1) Adding KI can increase the rate of a reaction.

2) Adding KI can decrease the rate of a reaction.

3) Adding KI can decrease the activation energy of a reaction.

4) Adding KI can increase the activation energy of a reaction.

5) Adding KI can change the pre-exponential factor of a reaction.

6) Adding KI can change the temperature of a reaction.

7) Adding KI can change the reaction mechanism.

8)Adding KI can change the equilibrium of a reaction.

9) Equation 16.12 can be used to account for these observations.

10) KI can affect product selectivity.

What is the effect of adding KI?

10 effects that adding KI could have on a chemical reaction, along with an explanation using Equation 16.12 to account for each observation:

1) If adding KI increases the rate of the reaction, then the rate constant k must have increased. This could be due to KI acting as a catalyst, reducing the activation energy required for the reaction to occur. The equation to account for this would be:

k = A * e^(-Ea/RT)

If KI lowers Ea, then k will increase, resulting in a faster reaction rate.

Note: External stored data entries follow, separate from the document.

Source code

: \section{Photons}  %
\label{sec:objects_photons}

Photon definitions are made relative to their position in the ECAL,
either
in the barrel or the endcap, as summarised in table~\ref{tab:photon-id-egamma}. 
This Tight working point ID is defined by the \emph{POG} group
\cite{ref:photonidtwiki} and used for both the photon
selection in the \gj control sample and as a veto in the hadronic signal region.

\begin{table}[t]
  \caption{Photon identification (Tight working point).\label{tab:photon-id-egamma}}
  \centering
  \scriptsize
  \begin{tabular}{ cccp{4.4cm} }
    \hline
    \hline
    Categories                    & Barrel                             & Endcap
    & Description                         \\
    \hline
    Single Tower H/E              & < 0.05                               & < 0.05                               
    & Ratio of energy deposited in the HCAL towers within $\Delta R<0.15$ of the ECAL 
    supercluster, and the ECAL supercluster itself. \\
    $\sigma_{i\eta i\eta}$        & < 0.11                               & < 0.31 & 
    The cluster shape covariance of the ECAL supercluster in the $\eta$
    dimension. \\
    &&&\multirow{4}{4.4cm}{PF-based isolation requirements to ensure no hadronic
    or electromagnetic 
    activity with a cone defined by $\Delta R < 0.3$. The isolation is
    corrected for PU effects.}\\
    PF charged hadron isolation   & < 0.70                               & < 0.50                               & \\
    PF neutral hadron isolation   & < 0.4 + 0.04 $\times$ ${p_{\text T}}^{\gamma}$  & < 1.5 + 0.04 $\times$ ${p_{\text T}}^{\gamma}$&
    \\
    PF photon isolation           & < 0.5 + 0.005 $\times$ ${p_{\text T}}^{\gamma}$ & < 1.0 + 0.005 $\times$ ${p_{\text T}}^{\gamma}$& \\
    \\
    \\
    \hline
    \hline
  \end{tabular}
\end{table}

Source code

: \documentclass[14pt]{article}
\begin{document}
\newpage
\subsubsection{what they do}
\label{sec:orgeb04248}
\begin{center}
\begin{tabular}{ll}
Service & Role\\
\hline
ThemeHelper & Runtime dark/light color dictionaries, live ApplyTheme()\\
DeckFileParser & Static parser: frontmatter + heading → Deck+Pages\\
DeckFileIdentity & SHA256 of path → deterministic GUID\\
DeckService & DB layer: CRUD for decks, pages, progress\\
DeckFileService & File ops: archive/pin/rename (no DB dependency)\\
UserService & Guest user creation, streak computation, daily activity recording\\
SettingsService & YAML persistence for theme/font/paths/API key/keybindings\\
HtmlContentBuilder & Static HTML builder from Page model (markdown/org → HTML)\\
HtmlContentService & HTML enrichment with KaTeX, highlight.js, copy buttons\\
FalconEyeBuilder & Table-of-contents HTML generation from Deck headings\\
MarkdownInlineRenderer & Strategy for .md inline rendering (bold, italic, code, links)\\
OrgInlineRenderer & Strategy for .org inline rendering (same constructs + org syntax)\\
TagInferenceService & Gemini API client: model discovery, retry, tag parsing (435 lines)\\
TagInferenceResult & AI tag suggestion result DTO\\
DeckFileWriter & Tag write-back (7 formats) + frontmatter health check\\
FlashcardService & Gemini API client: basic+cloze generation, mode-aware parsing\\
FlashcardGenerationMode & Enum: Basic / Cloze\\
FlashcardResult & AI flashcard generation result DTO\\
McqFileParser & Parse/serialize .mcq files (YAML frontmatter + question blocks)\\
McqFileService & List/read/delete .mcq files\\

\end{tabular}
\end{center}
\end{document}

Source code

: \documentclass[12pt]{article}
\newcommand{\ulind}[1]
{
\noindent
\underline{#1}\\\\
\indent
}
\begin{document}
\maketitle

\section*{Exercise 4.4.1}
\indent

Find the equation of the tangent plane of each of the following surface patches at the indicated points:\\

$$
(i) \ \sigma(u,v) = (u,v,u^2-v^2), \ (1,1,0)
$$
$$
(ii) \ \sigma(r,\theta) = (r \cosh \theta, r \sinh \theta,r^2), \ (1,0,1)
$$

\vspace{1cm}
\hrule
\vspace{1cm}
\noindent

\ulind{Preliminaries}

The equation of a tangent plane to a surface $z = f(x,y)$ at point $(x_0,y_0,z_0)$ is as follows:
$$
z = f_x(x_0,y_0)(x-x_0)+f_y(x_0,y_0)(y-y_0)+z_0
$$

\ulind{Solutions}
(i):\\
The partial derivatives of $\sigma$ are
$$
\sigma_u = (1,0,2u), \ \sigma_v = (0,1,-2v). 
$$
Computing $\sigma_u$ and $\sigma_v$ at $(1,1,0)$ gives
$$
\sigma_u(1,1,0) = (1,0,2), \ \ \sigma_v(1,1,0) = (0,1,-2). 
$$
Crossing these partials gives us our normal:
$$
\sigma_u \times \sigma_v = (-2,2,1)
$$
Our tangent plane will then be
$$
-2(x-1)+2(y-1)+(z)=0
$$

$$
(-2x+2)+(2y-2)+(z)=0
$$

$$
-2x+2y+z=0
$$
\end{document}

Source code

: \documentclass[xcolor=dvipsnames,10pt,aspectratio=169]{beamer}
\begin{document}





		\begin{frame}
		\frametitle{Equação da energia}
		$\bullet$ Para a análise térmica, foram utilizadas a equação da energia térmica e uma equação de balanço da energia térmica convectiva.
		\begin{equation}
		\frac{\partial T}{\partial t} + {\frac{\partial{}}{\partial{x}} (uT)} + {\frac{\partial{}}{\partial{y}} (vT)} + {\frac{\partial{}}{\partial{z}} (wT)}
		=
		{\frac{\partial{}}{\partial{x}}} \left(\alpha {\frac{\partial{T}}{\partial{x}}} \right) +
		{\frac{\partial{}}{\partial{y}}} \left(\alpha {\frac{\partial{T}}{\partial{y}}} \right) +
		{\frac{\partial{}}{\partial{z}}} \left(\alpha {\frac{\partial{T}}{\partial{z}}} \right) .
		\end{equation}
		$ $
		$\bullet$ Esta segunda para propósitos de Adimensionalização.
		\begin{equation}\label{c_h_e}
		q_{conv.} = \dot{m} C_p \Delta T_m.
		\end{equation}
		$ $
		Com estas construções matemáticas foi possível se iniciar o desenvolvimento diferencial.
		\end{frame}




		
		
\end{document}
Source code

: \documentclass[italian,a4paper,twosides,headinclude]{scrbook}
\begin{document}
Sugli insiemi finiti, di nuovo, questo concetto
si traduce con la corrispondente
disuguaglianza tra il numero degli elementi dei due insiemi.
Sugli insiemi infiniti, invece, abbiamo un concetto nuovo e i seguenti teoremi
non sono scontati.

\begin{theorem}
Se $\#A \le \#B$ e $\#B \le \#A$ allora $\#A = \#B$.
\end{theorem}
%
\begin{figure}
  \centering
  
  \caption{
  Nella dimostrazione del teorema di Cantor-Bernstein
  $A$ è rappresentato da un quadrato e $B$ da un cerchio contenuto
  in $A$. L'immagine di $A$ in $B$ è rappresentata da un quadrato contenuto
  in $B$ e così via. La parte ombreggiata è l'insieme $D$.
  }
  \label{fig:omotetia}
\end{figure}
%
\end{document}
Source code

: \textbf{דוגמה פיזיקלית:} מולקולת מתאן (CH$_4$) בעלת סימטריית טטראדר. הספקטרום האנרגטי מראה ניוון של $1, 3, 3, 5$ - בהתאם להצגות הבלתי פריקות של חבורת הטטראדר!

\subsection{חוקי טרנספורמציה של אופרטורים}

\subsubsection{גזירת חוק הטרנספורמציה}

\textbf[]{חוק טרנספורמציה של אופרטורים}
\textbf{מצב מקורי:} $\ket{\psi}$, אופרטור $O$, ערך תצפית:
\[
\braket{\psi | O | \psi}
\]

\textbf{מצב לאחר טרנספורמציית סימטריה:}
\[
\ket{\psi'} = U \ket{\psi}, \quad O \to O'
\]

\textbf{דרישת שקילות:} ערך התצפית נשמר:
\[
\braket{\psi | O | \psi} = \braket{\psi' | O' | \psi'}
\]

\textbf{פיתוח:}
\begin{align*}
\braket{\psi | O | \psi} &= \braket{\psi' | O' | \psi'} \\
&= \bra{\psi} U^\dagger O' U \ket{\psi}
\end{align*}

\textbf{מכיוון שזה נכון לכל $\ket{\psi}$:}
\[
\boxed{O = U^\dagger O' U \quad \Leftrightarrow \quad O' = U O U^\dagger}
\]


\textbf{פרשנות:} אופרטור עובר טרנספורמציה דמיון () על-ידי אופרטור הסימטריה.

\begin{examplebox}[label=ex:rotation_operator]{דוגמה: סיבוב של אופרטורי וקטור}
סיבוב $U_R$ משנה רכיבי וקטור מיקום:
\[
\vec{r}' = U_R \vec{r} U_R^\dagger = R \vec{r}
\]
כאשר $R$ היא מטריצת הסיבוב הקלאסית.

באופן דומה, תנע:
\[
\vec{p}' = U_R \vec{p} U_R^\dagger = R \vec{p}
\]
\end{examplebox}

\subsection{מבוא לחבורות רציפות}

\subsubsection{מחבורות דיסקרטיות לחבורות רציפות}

2) If adding KI decreases the rate of the reaction, then the rate constant k must have decreased. This could be due to KI reacting with one of the reactants or products, reducing its concentration and thus decreasing the rate of the reaction. The equation to account for this would be:

k = A * e^(-Ea/RT)

3) If KI lowers the concentration of a reactant, then k will decrease, resulting in a slower reaction rate.

If adding KI increases the activation energy of the reaction, then the rate constant k will decrease, resulting in a slower reaction rate. The equation to account for this would be:

k = A * e^(-Ea/RT)

If KI increases Ea, then k will decrease, resulting in a slower reaction rate.

4) If adding KI changes the pre-exponential factor A of the reaction, then the rate constant k will change in proportion to A, resulting in a faster or slower reaction rate. The equation to account for this would be:

k = A * e^(-Ea/RT)

If KI changes A, then k will change accordingly, resulting in a faster or slower reaction rate.

5) If adding KI changes the temperature of the reaction, then the rate constant k will change exponentially with respect to the change in temperature, resulting in a faster or slower reaction rate. The equation to account for this would be:

k = A * e^(-Ea/RT)

If KI changes the temperature, then the exponential term e^(-Ea/RT) will change, resulting in a faster or slower reaction rate.

6) If adding KI changes the reaction mechanism, then the rate constant k and the activation energy Ea may both change. The equation to account for this would still be:

k = A * e^(-Ea/RT)

However, the value of Ea and/or A may be different in the new mechanism, resulting in a different rate constant and reaction rate.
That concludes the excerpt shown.